* DATA TO PROCESS
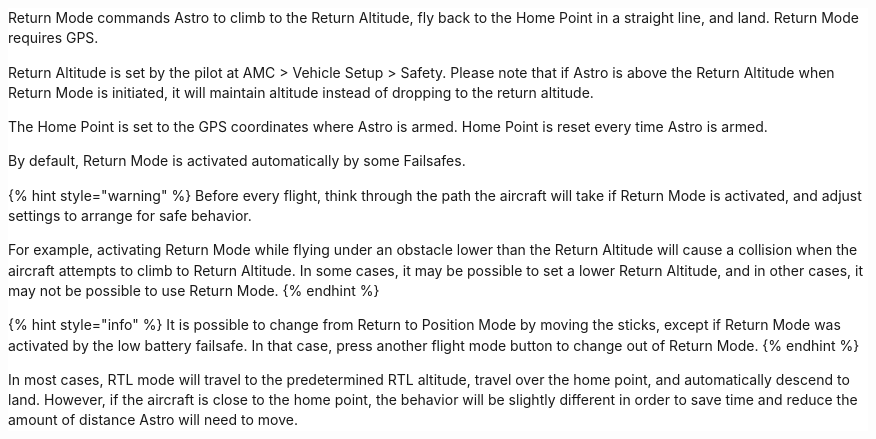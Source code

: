 Return Mode commands Astro to climb to the Return Altitude, fly back to the Home Point in a straight line, and land. Return Mode requires GPS.

Return Altitude is set by the pilot at AMC > Vehicle Setup > Safety. Please note that if Astro is above the Return Altitude when Return Mode is initiated, it will maintain altitude instead of dropping to the return altitude.&#x20;


The Home Point is set to the GPS coordinates where Astro is armed. Home Point is reset every time Astro is armed.

By default, Return Mode is activated automatically by some Failsafes.

{% hint style="warning" %}
Before every flight, think through the path the aircraft will take if Return Mode is activated, and adjust settings to arrange for safe behavior.

For example, activating Return Mode while flying under an obstacle lower than the Return Altitude will cause a collision when the aircraft attempts to climb to Return Altitude. In some cases, it may be possible to set a lower Return Altitude, and in other cases, it may not be possible to use Return Mode.
{% endhint %}

{% hint style="info" %}
It is possible to change from Return to Position Mode by moving the sticks, except if Return Mode was activated by the low battery failsafe. In that case, press another flight mode button to change out of Return Mode.
{% endhint %}

In most cases, RTL mode will travel to the predetermined RTL altitude, travel over the home point, and automatically descend to land. However, if the aircraft is close to the home point, the behavior will be slightly different in order to save time and reduce the amount of distance Astro will need to move.

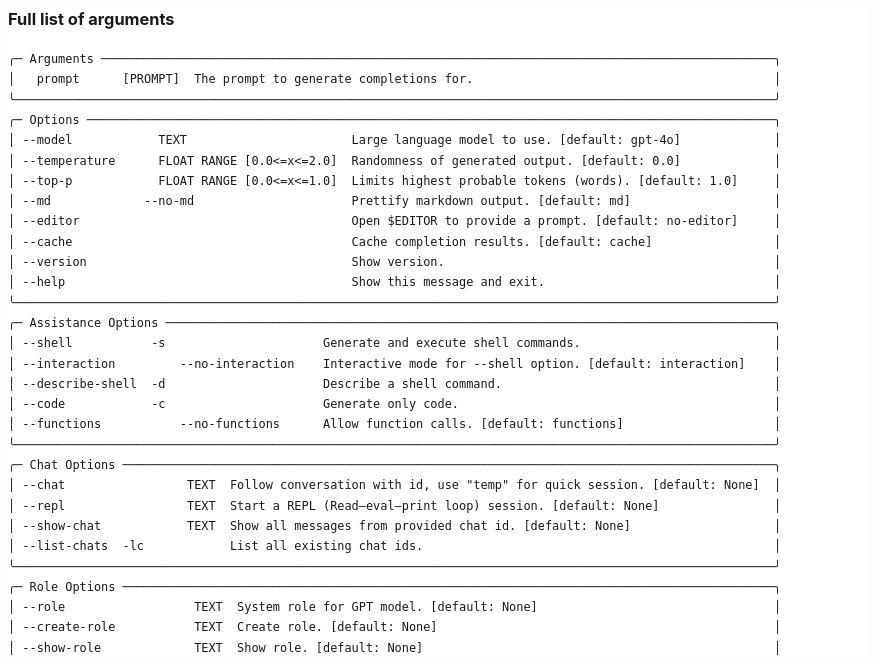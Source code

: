 ### Full list of arguments
```text
╭─ Arguments ──────────────────────────────────────────────────────────────────────────────────────────────╮
│   prompt      [PROMPT]  The prompt to generate completions for.                                          │
╰──────────────────────────────────────────────────────────────────────────────────────────────────────────╯
╭─ Options ────────────────────────────────────────────────────────────────────────────────────────────────╮
│ --model            TEXT                       Large language model to use. [default: gpt-4o]             │
│ --temperature      FLOAT RANGE [0.0<=x<=2.0]  Randomness of generated output. [default: 0.0]             │
│ --top-p            FLOAT RANGE [0.0<=x<=1.0]  Limits highest probable tokens (words). [default: 1.0]     │
│ --md             --no-md                      Prettify markdown output. [default: md]                    │
│ --editor                                      Open $EDITOR to provide a prompt. [default: no-editor]     │
│ --cache                                       Cache completion results. [default: cache]                 │
│ --version                                     Show version.                                              │
│ --help                                        Show this message and exit.                                │
╰──────────────────────────────────────────────────────────────────────────────────────────────────────────╯
╭─ Assistance Options ─────────────────────────────────────────────────────────────────────────────────────╮
│ --shell           -s                      Generate and execute shell commands.                           │
│ --interaction         --no-interaction    Interactive mode for --shell option. [default: interaction]    │
│ --describe-shell  -d                      Describe a shell command.                                      │
│ --code            -c                      Generate only code.                                            │
│ --functions           --no-functions      Allow function calls. [default: functions]                     │
╰──────────────────────────────────────────────────────────────────────────────────────────────────────────╯
╭─ Chat Options ───────────────────────────────────────────────────────────────────────────────────────────╮
│ --chat                 TEXT  Follow conversation with id, use "temp" for quick session. [default: None]  │
│ --repl                 TEXT  Start a REPL (Read–eval–print loop) session. [default: None]                │
│ --show-chat            TEXT  Show all messages from provided chat id. [default: None]                    │
│ --list-chats  -lc            List all existing chat ids.                                                 │
╰──────────────────────────────────────────────────────────────────────────────────────────────────────────╯
╭─ Role Options ───────────────────────────────────────────────────────────────────────────────────────────╮
│ --role                  TEXT  System role for GPT model. [default: None]                                 │
│ --create-role           TEXT  Create role. [default: None]                                               │
│ --show-role             TEXT  Show role. [default: None]                                                 │
```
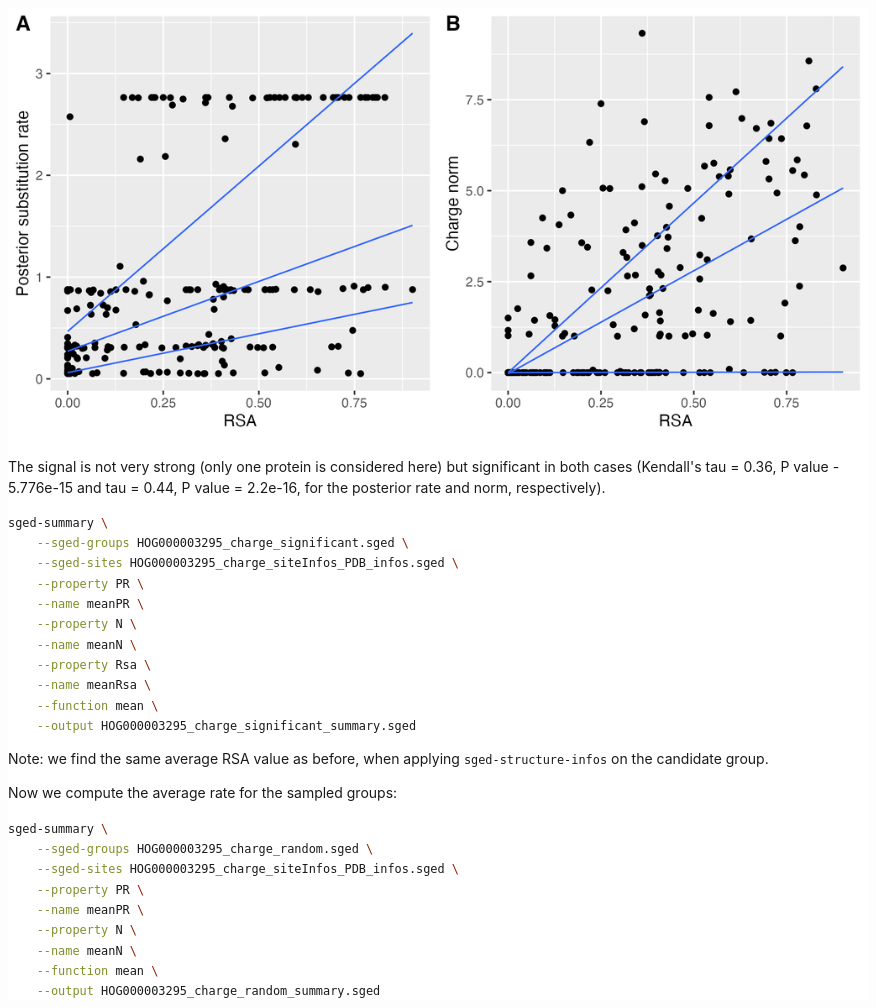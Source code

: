 ![](RsaRateCorrelations.png)

The signal is not very strong (only one protein is considered here) but significant in both cases (Kendall's tau = 0.36, P value - 5.776e-15 and tau = 0.44, P value = 2.2e-16, for the posterior rate and norm, respectively).

```bash
sged-summary \
    --sged-groups HOG000003295_charge_significant.sged \
    --sged-sites HOG000003295_charge_siteInfos_PDB_infos.sged \
    --property PR \
    --name meanPR \
    --property N \
    --name meanN \
    --property Rsa \
    --name meanRsa \
    --function mean \
    --output HOG000003295_charge_significant_summary.sged
```

Note: we find the same average RSA value as before, when applying `sged-structure-infos` on the candidate group.

Now we compute the average rate for the sampled groups:

```bash
sged-summary \
    --sged-groups HOG000003295_charge_random.sged \
    --sged-sites HOG000003295_charge_siteInfos_PDB_infos.sged \
    --property PR \
    --name meanPR \
    --property N \
    --name meanN \
    --function mean \
    --output HOG000003295_charge_random_summary.sged
```
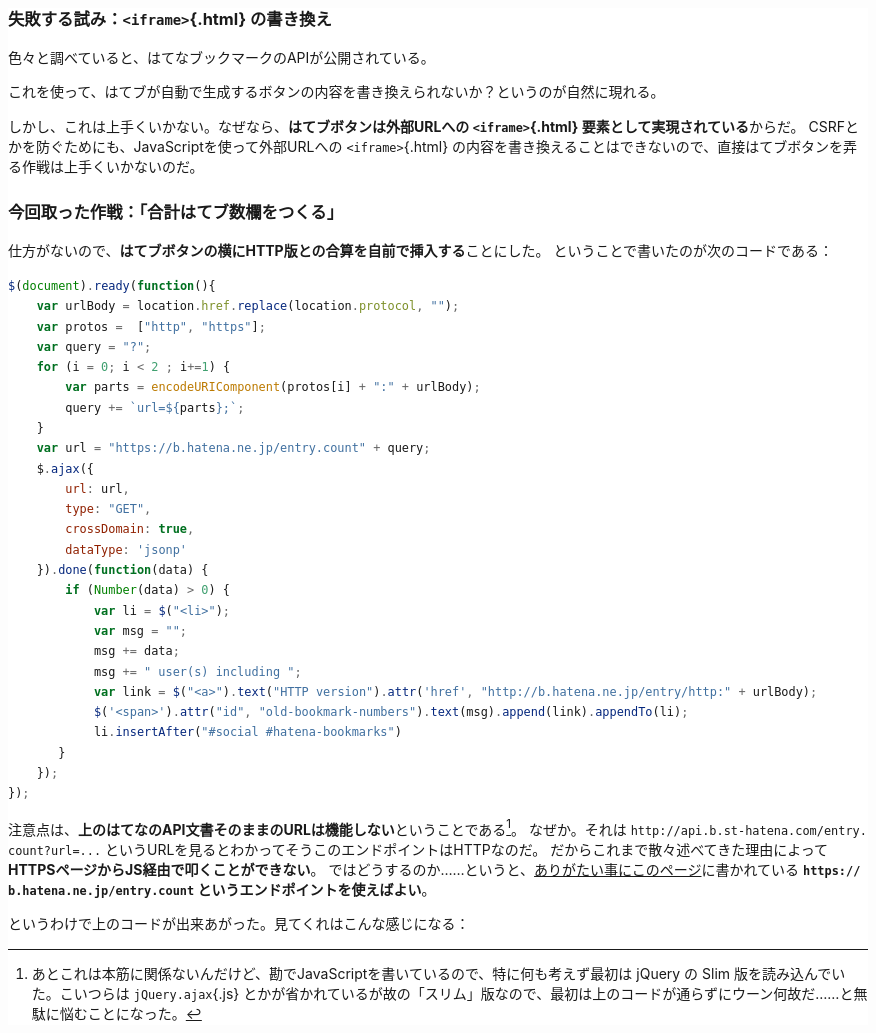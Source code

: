 ### 失敗する試み：`<iframe>`{.html} の書き換え
色々と調べていると、はてなブックマークのAPIが公開されている。

[](http://developer.hatena.ne.jp/ja/documents/bookmark/apis/getcount)

これを使って、はてブが自動で生成するボタンの内容を書き換えられないか？というのが自然に現れる。

しかし、これは上手くいかない。なぜなら、**はてブボタンは外部URLへの `<iframe>`{.html} 要素として実現されている**からだ。
CSRFとかを防ぐためにも、JavaScriptを使って外部URLへの `<iframe>`{.html} の内容を書き換えることはできないので、直接はてブボタンを弄る作戦は上手くいかないのだ。

### 今回取った作戦：「合計はてブ数欄をつくる」
仕方がないので、**はてブボタンの横にHTTP版との合算を自前で挿入する**ことにした。
ということで書いたのが次のコードである：

```javascript
$(document).ready(function(){
    var urlBody = location.href.replace(location.protocol, "");
    var protos =  ["http", "https"];
    var query = "?";
    for (i = 0; i < 2 ; i+=1) {
        var parts = encodeURIComponent(protos[i] + ":" + urlBody);
        query += `url=${parts};`;
    }
    var url = "https://b.hatena.ne.jp/entry.count" + query;
    $.ajax({
        url: url,
        type: "GET",
        crossDomain: true,
        dataType: 'jsonp'
    }).done(function(data) {
        if (Number(data) > 0) {
            var li = $("<li>");
            var msg = "";
            msg += data;
            msg += " user(s) including ";
            var link = $("<a>").text("HTTP version").attr('href', "http://b.hatena.ne.jp/entry/http:" + urlBody);
            $('<span>').attr("id", "old-bookmark-numbers").text(msg).append(link).appendTo(li);
            li.insertAfter("#social #hatena-bookmarks")
       }
    });
});
```

注意点は、**上のはてなのAPI文書そのままのURLは機能しない**ということである[^4]。
なぜか。それは `http://api.b.st-hatena.com/entry.count?url=...` というURLを見るとわかってそうこのエンドポイントはHTTPなのだ。
だからこれまで散々述べてきた理由によって**HTTPSページからJS経由で叩くことができない**。
ではどうするのか……というと、[ありがたい事にこのページ](https://blog.hinaloe.net/2015/08/15/hatena-bookmark-api-on-ssl/)に書かれている **`https://b.hatena.ne.jp/entry.count` というエンドポイントを使えばよい**。

[](https://blog.hinaloe.net/2015/08/15/hatena-bookmark-api-on-ssl/)

というわけで上のコードが出来あがった。見てくれはこんな感じになる：


[^1]: **[以下SEO屋の悪口]**  
[^2]: はてなスターは最近設置したばかりなのでまだゼロ個しか貰っていなかったから無傷。
[^3]: スマホでみると縦に分割されてちょっと見苦しいのでなんとかしたいんだけどね……。
[^4]: あとこれは本筋に関係ないんだけど、勘でJavaScriptを書いているので、特に何も考えず最初は jQuery の Slim 版を読み込んでいた。こいつらは `jQuery.ajax`{.js} とかが省かれているが故の「スリム」版なので、最初は上のコードが通らずにウーン何故だ……と無駄に悩むことになった。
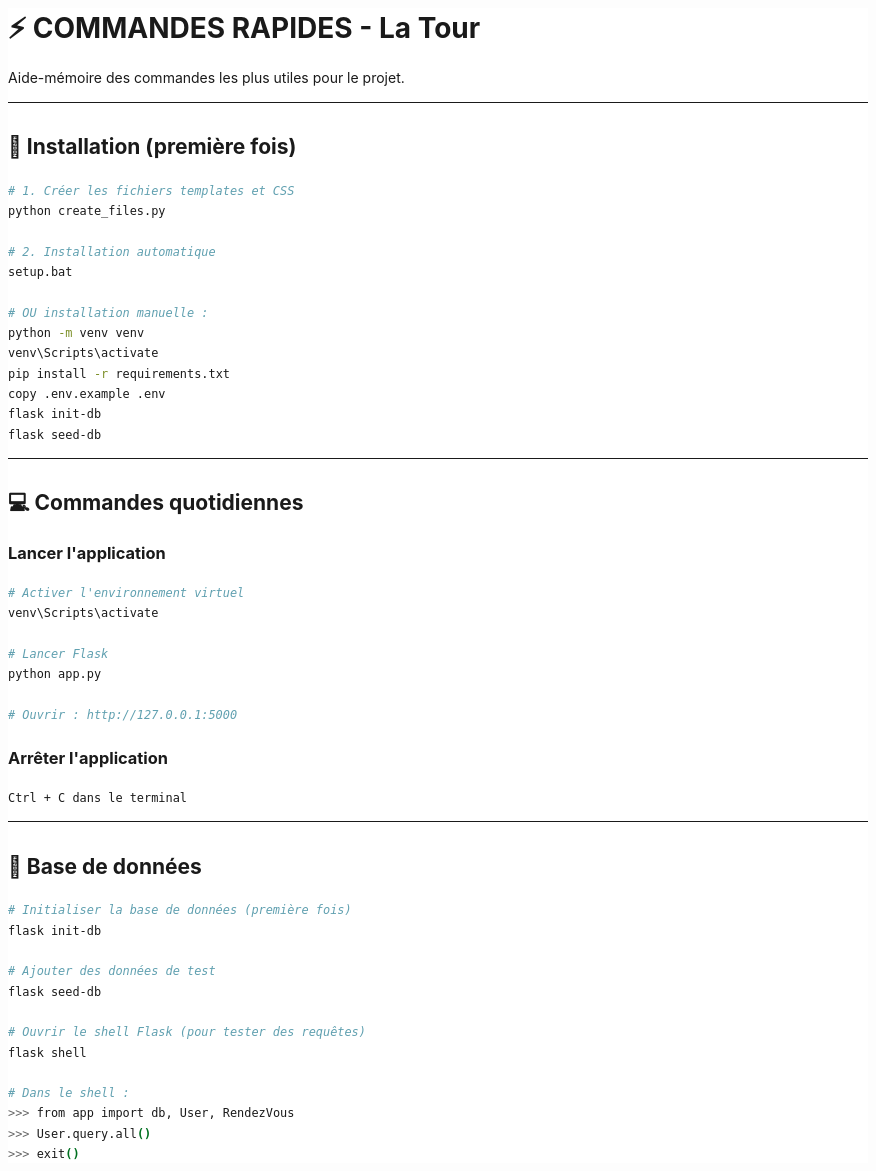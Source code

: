 # ⚡ COMMANDES RAPIDES - La Tour

Aide-mémoire des commandes les plus utiles pour le projet.

---

## 🚀 Installation (première fois)

```bash
# 1. Créer les fichiers templates et CSS
python create_files.py

# 2. Installation automatique
setup.bat

# OU installation manuelle :
python -m venv venv
venv\Scripts\activate
pip install -r requirements.txt
copy .env.example .env
flask init-db
flask seed-db
```

---

## 💻 Commandes quotidiennes

### Lancer l'application
```bash
# Activer l'environnement virtuel
venv\Scripts\activate

# Lancer Flask
python app.py

# Ouvrir : http://127.0.0.1:5000
```

### Arrêter l'application
```
Ctrl + C dans le terminal
```

---

## 💾 Base de données

```bash
# Initialiser la base de données (première fois)
flask init-db

# Ajouter des données de test
flask seed-db

# Ouvrir le shell Flask (pour tester des requêtes)
flask shell

# Dans le shell :
>>> from app import db, User, RendezVous
>>> User.query.all()
>>> exit()
```
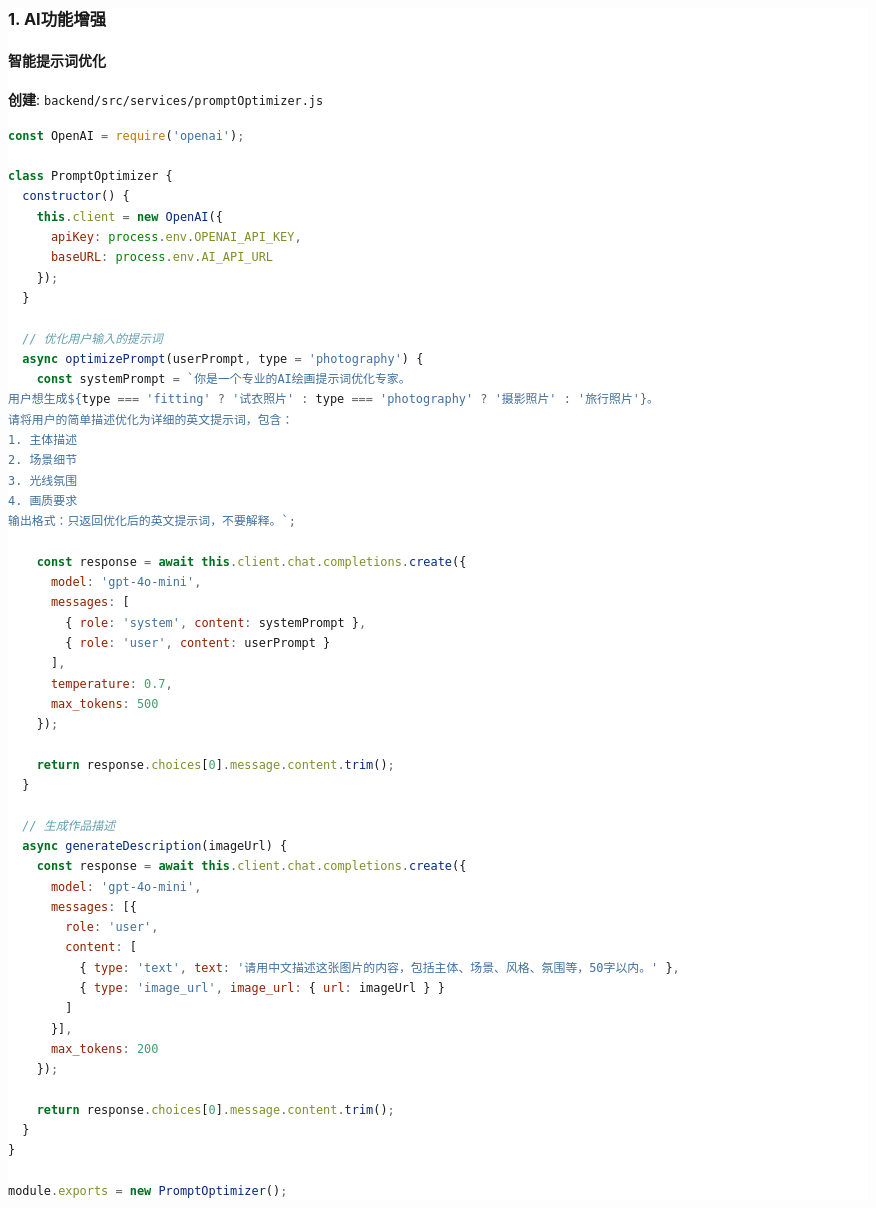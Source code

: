 ### 1. AI功能增强

#### 智能提示词优化
**创建**: `backend/src/services/promptOptimizer.js`

```javascript
const OpenAI = require('openai');

class PromptOptimizer {
  constructor() {
    this.client = new OpenAI({
      apiKey: process.env.OPENAI_API_KEY,
      baseURL: process.env.AI_API_URL
    });
  }

  // 优化用户输入的提示词
  async optimizePrompt(userPrompt, type = 'photography') {
    const systemPrompt = `你是一个专业的AI绘画提示词优化专家。
用户想生成${type === 'fitting' ? '试衣照片' : type === 'photography' ? '摄影照片' : '旅行照片'}。
请将用户的简单描述优化为详细的英文提示词，包含：
1. 主体描述
2. 场景细节
3. 光线氛围
4. 画质要求
输出格式：只返回优化后的英文提示词，不要解释。`;

    const response = await this.client.chat.completions.create({
      model: 'gpt-4o-mini',
      messages: [
        { role: 'system', content: systemPrompt },
        { role: 'user', content: userPrompt }
      ],
      temperature: 0.7,
      max_tokens: 500
    });

    return response.choices[0].message.content.trim();
  }

  // 生成作品描述
  async generateDescription(imageUrl) {
    const response = await this.client.chat.completions.create({
      model: 'gpt-4o-mini',
      messages: [{
        role: 'user',
        content: [
          { type: 'text', text: '请用中文描述这张图片的内容，包括主体、场景、风格、氛围等，50字以内。' },
          { type: 'image_url', image_url: { url: imageUrl } }
        ]
      }],
      max_tokens: 200
    });

    return response.choices[0].message.content.trim();
  }
}

module.exports = new PromptOptimizer();
```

* WORK TASK
Find the lines of the listing above that hold "hinaloe". Please copy them.

* WRITTEN ANSWER
ではどうするのか……というと、[ありがたい事にこのページ](https://blog.hinaloe.net/2015/08/15/hatena-bookmark-api-on-ssl/)に書かれている **`https://b.hatena.ne.jp/entry.count` というエンドポイントを使えばよい**。
[](https://blog.hinaloe.net/2015/08/15/hatena-bookmark-api-on-ssl/)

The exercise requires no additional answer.